Va sottolineato che certi contrassegni formali tipici del suo linguaggio nella fase ermetica restano anche nelle fasi o, per meglio dire, nelle esperienze  successive: il gusto spiccato e insistente per analogismi e metafore, la predilezione  per le sinestesie (sensazioni), il  frequente  impreziosimento di mito e simbolo e allo sviluppo del testo poetico attraverso associazioni vaghe, allusive, ambigue, più che nessi chiari; nonché sul piano tematico e mediterraneo, con l’immancabile Sicilia immobile e arcana recuperata dalle sue origine greche, cromaticamente intensa. I temi della guerra e la volontà etico-politica  di “rifare l’uomo”  per dirla con le sue parole, sul piano formale la ricerca  di una nuova poesia corale dotata di concretezza e realismo non sempre vengono realizzate appieno.
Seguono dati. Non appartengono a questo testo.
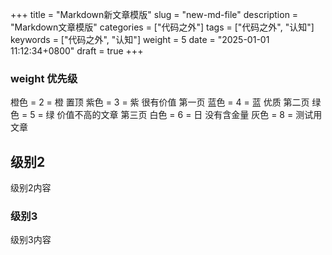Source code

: +++
title = "Markdown新文章模版"
slug = "new-md-file"
description = "Markdown文章模版"
categories = ["代码之外"]
tags = ["代码之外", "认知"]
keywords = ["代码之外", "认知"]
weight = 5
date = "2025-01-01 11:12:34+0800"
draft = true
+++

### weight 优先级

橙色 = 2 = 橙 置顶
紫色 = 3 = 紫 很有价值 第一页
蓝色 = 4 = 蓝 优质 第二页
绿色 = 5 = 绿 价值不高的文章 第三页 
白色 = 6 = 日 没有含金量
灰色 = 8 = 测试用文章




## 级别2
级别2内容

### 级别3
级别3内容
Quasimodo pochi giorni prima di morire, il 4 giugno 1968 venne a Ragusa e tenne  una lezione all’ Istituto  Tecnico Commerciale e per Geometri “Fabio Besta”, una foto e un commento sul retro da parte di uno studente, Mario Nobile ne testimonia l’avvenimento vissuto in prima persona.

 

Ora alcune poesie di Salvatore Quasimodo:

 

 

ED E’ SUBITO SERA

Ognuno sta solo sul cuor della terra
trafitto da un raggio di sole:
ed è subito sera

 

ALLE FRONDE DEI SALICI

E come potevano noi cantare
Con il piede straniero sopra il cuore,
fra i morti abbandonati nelle piazze
sull’erba dura di ghiaccio, al lamento
d’agnello dei fanciulli, all’urlo nero
della madre che andava incontro al figlio
crocifisso sul palo del telegrafo?
Alle fronde dei salici, per voto,
anche le nostre cetre erano appese,
oscillavano lievi al triste vento.

 

RIFUGIO D’UCCELLI NOTTURNI

In alto c’è un pino distorto;
sta intento ed ascolta l’abisso
col fusto piegato a balestra.

Rifugio d’uccelli notturni,
nell’ora più alta risuona
d’un battere d’ali veloce.

Ha pure un suo nido il mio cuore
Sospeso nel buio, una voce;
sta pure in ascolto, la notte.

 

ORA CHE SALE IL GIORNO

Finita è la notte e la luna
si scioglie lenta nel sereno,
tramonta nei canali.

È così vivo settembre in questa terra
di pianura, i prati sono verdi
come nelle valli del sud a primavera.
Ho lasciato i compagni,
ho nascosto il cuore dentro le vecchi mura,
per restare solo a ricordarti.

AI QUINDICI DI PIAZZALE LORETO

Esposito, Fiorani, Fogagnolo,
Casiraghi, chi siete? Voi nomi, ombre?
Soncini, Principato, spente epigrafi,
voi, Del Riccio, Temolo, Vertemati,
Gasparini? Foglie d’un albero
di sangue, Galimberti, Ragni, voi,
Bravin, Mastrodomenico, Poletti?
O caro sangue nostro che non sporca
la terra, sangue che inizia la terra
nell’ora dei moschetti. Sulle spalle
le vostre piaghe di piombo ci umiliano :
troppo tempo passò. Ricade morte
da bocche funebri, chiedono morte
le bandiere straniere sulle porte
ancora delle vostre case. Temono
da voi la morte, credendosi vivi.
La nostra non è guardia di tristezza,
non è veglia di lacrime alle tombe:
la morte non dà ombra quando è vita.

 


Come sei più lontana della luna,
ora che sale il giorno
e sulle pietre batte il piede dei cavalli!